*** RECORDS FOR THE TASK ***

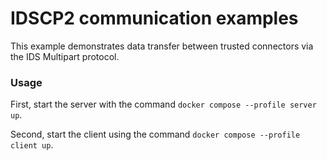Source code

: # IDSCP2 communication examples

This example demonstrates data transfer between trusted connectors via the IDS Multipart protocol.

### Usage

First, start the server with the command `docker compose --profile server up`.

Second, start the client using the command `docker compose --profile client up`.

*** End of RECORDS FOR THE TASK ***

§ **ACTIVITY**:
Reproduce every entry exactly; images stay out.

§ **TASK SOLUTION**:
Source code

: # IDSCP2 communication examples

This example demonstrates data transfer between trusted connectors via the IDS Multipart protocol.

### Usage

First, start the server with the command `docker compose --profile server up`.

Second, start the client using the command `docker compose --profile client up`.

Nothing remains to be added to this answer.